Slim UNETR++: A lightweight 3D medical image segmentation network for medical image analysis.
Authors
Affiliations (4)
Affiliations (4)
- School of Electrical Engineering and Automation, Tianjin University of Technology, Tianjin, 300384, China.
- School of Electrical Engineering and Automation, Tianjin University of Technology, Tianjin, 300384, China. [email protected].
- Department of Neurosurgery, Beijing Tsinghua Changgung Hospital, School of Clinical Medicine, Tsinghua Medicine, Tsinghua University, Beijing, 102218, China. [email protected].

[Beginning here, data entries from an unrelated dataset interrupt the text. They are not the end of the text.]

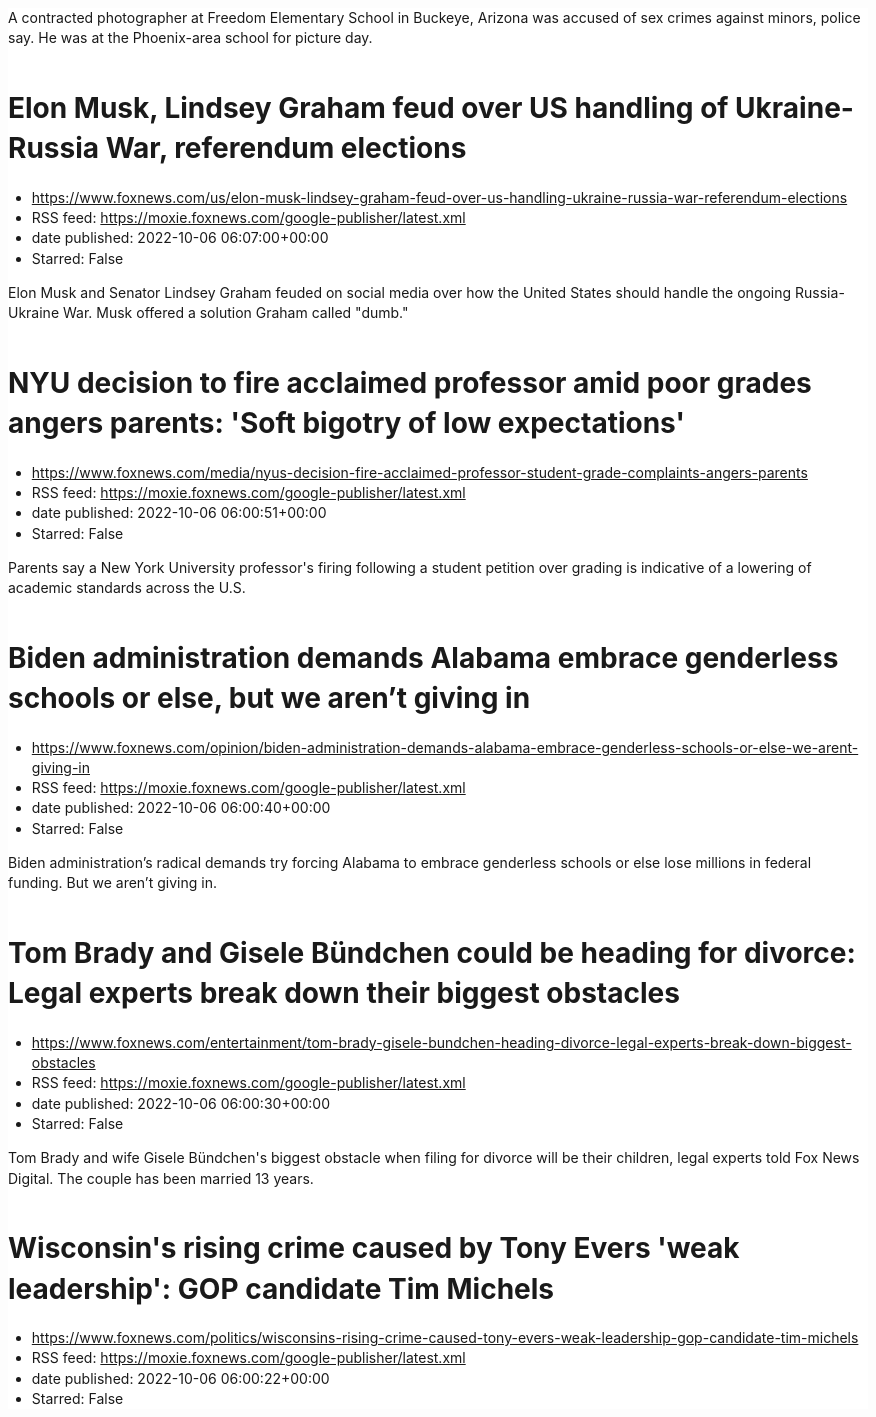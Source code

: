 A contracted photographer at Freedom Elementary School in Buckeye, Arizona was accused of sex crimes against minors, police say. He was at the Phoenix-area school for picture day.

# Elon Musk, Lindsey Graham feud over US handling of Ukraine-Russia War, referendum elections
 - https://www.foxnews.com/us/elon-musk-lindsey-graham-feud-over-us-handling-ukraine-russia-war-referendum-elections
 - RSS feed: https://moxie.foxnews.com/google-publisher/latest.xml
 - date published: 2022-10-06 06:07:00+00:00
 - Starred: False

Elon Musk and Senator Lindsey Graham feuded on social media over how the United States should handle the ongoing Russia-Ukraine War. Musk offered a solution Graham called "dumb."

# NYU decision to fire acclaimed professor amid poor grades angers parents: 'Soft bigotry of low expectations'
 - https://www.foxnews.com/media/nyus-decision-fire-acclaimed-professor-student-grade-complaints-angers-parents
 - RSS feed: https://moxie.foxnews.com/google-publisher/latest.xml
 - date published: 2022-10-06 06:00:51+00:00
 - Starred: False

Parents say a New York University professor's firing following a student petition over grading is indicative of a lowering of academic standards across the U.S.

# Biden administration demands Alabama embrace genderless schools or else, but we aren’t giving in
 - https://www.foxnews.com/opinion/biden-administration-demands-alabama-embrace-genderless-schools-or-else-we-arent-giving-in
 - RSS feed: https://moxie.foxnews.com/google-publisher/latest.xml
 - date published: 2022-10-06 06:00:40+00:00
 - Starred: False

Biden administration’s radical demands try forcing Alabama to embrace genderless schools or else lose millions in federal funding. But we aren’t giving in.

# Tom Brady and Gisele Bündchen could be heading for divorce: Legal experts break down their biggest obstacles
 - https://www.foxnews.com/entertainment/tom-brady-gisele-bundchen-heading-divorce-legal-experts-break-down-biggest-obstacles
 - RSS feed: https://moxie.foxnews.com/google-publisher/latest.xml
 - date published: 2022-10-06 06:00:30+00:00
 - Starred: False

Tom Brady and wife Gisele Bündchen's biggest obstacle when filing for divorce will be their children, legal experts told Fox News Digital. The couple has been married 13 years.

# Wisconsin's rising crime caused by Tony Evers 'weak leadership': GOP candidate Tim Michels
 - https://www.foxnews.com/politics/wisconsins-rising-crime-caused-tony-evers-weak-leadership-gop-candidate-tim-michels
 - RSS feed: https://moxie.foxnews.com/google-publisher/latest.xml
 - date published: 2022-10-06 06:00:22+00:00
 - Starred: False
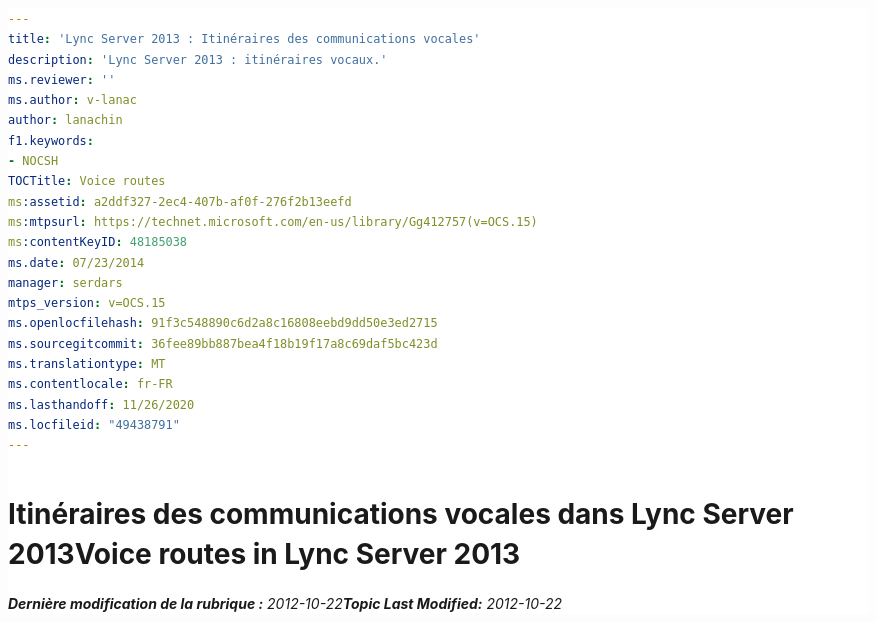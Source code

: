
 ```yaml
---
title: 'Lync Server 2013 : Itinéraires des communications vocales'
description: 'Lync Server 2013 : itinéraires vocaux.'
ms.reviewer: ''
ms.author: v-lanac
author: lanachin
f1.keywords:
- NOCSH
TOCTitle: Voice routes
ms:assetid: a2ddf327-2ec4-407b-af0f-276f2b13eefd
ms:mtpsurl: https://technet.microsoft.com/en-us/library/Gg412757(v=OCS.15)
ms:contentKeyID: 48185038
ms.date: 07/23/2014
manager: serdars
mtps_version: v=OCS.15
ms.openlocfilehash: 91f3c548890c6d2a8c16808eebd9dd50e3ed2715
ms.sourcegitcommit: 36fee89bb887bea4f18b19f17a8c69daf5bc423d
ms.translationtype: MT
ms.contentlocale: fr-FR
ms.lasthandoff: 11/26/2020
ms.locfileid: "49438791"
---
```

# <a name="voice-routes-in-lync-server-2013"></a><span data-ttu-id="61861-103">Itinéraires des communications vocales dans Lync Server 2013</span><span class="sxs-lookup"><span data-stu-id="61861-103">Voice routes in Lync Server 2013</span></span>

<div data-xmlns="http://www.w3.org/1999/xhtml">

<div class="topic" data-xmlns="http://www.w3.org/1999/xhtml" data-msxsl="urn:schemas-microsoft-com:xslt" data-cs="https://msdn.microsoft.com/">

<div data-asp="https://msdn2.microsoft.com/asp">



</div>

<div id="mainSection">

<div id="mainBody"><span data-ttu-id="61861-104">

<span> </span></span><span class="sxs-lookup"><span data-stu-id="61861-104">

<span> </span></span></span>

<span data-ttu-id="61861-105">_**Dernière modification de la rubrique :** 2012-10-22_</span><span class="sxs-lookup"><span data-stu-id="61861-105">_**Topic Last Modified:** 2012-10-22_</span></span>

- Department of Electrical and Smart Systems Engineering, University of South Africa, Florida, South Africa.
Abstract
Convolutional neural network (CNN) models, such as U-Net, V-Net, and DeepLab, have achieved remarkable results across various medical imaging modalities, and ultrasound. Additionally, hybrid Transformer-based segmentation methods have shown great potential in medical image analysis. Despite the breakthroughs in feature extraction through self-attention mechanisms, these methods are computationally intensive, especially for three-dimensional medical imaging, posing significant challenges to graphics processing unit (GPU) hardware. Consequently, the demand for lightweight models is increasing. To address this issue, we designed a high-accuracy yet lightweight model that combines the strengths of CNNs and Transformers. We introduce Slim UNEt TRansformers++ (Slim UNETR++), which builds upon Slim UNETR by incorporating Medical ConvNeXt (MedNeXt), Spatial-Channel Attention (SCA), and Efficient Paired-Attention (EPA) modules. This integration leverages the advantages of both CNN and Transformer architectures to enhance model accuracy. The core component of Slim UNETR++ is the Slim UNETR++ block, which facilitates efficient information exchange through a sparse self-attention mechanism and low-cost representation aggregation. We also introduced throughput as a performance metric to quantify data processing speed. Experimental results demonstrate that Slim UNETR++ outperforms other models in terms of accuracy and model size. On the BraTS2021 dataset, Slim UNETR++ achieved a Dice accuracy of 93.12% and a 95% Hausdorff distance (HD95) of 4.23mm, significantly surpassing mainstream relevant methods such as Swin UNETR.